++++ Given data ++++

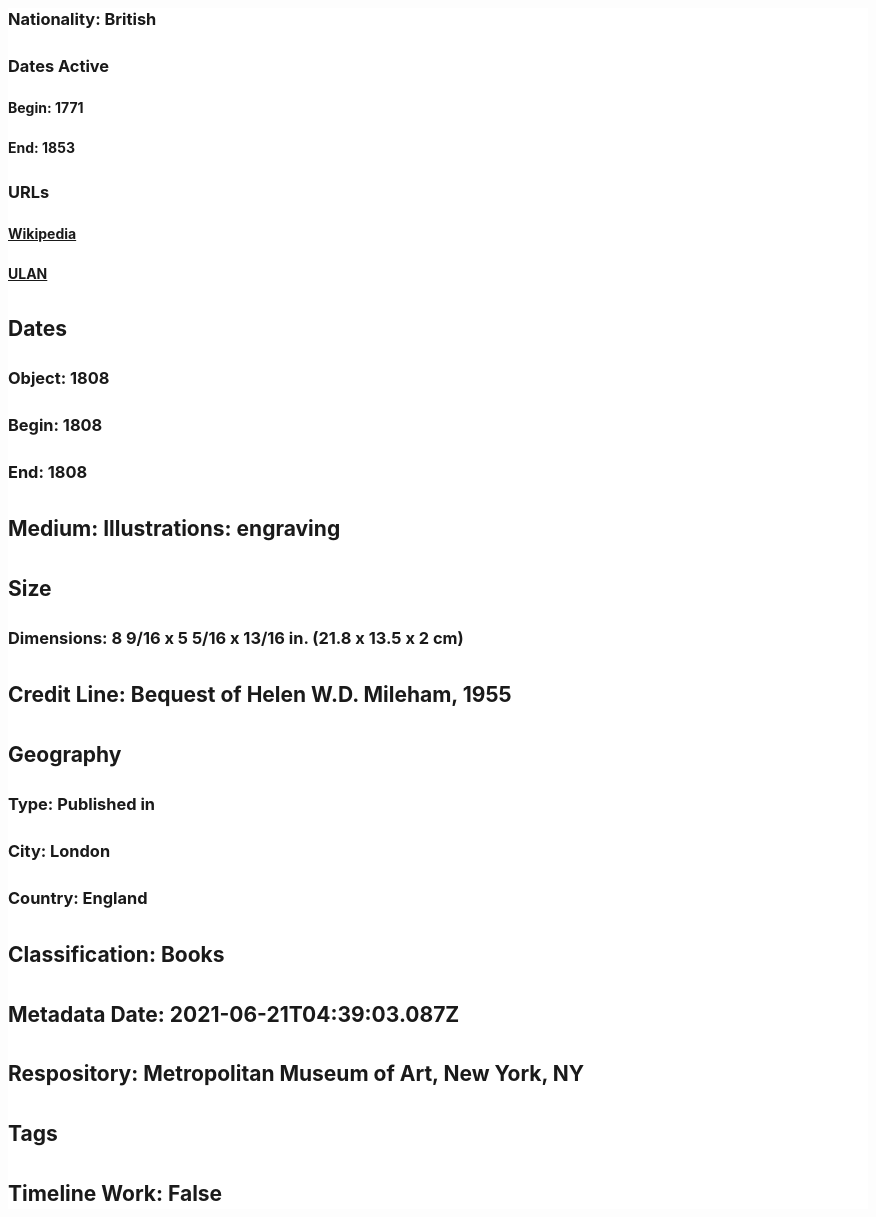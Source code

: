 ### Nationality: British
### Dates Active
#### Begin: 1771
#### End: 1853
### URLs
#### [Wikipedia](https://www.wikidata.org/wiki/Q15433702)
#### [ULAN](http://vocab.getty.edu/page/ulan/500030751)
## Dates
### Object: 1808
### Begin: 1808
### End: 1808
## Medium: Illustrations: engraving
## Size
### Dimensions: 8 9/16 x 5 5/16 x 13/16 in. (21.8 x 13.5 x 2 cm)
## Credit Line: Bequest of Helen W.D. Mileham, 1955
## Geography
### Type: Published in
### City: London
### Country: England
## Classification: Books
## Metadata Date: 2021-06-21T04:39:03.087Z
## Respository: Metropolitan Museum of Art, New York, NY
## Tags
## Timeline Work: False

++++

• Task goal: Without the pictures, restate all the entries above exactly.

• Solved problem:
Source code

: ### Nationality: British
### Dates Active
#### Begin: 1771
#### End: 1853
### URLs
#### [Wikipedia](https://www.wikidata.org/wiki/Q15433702)
#### [ULAN](http://vocab.getty.edu/page/ulan/500030751)
## Dates
### Object: 1808
### Begin: 1808
### End: 1808
## Medium: Illustrations: engraving
## Size
### Dimensions: 8 9/16 x 5 5/16 x 13/16 in. (21.8 x 13.5 x 2 cm)
## Credit Line: Bequest of Helen W.D. Mileham, 1955
## Geography
### Type: Published in
### City: London
### Country: England
## Classification: Books
## Metadata Date: 2021-06-21T04:39:03.087Z
## Respository: Metropolitan Museum of Art, New York, NY
## Tags
## Timeline Work: False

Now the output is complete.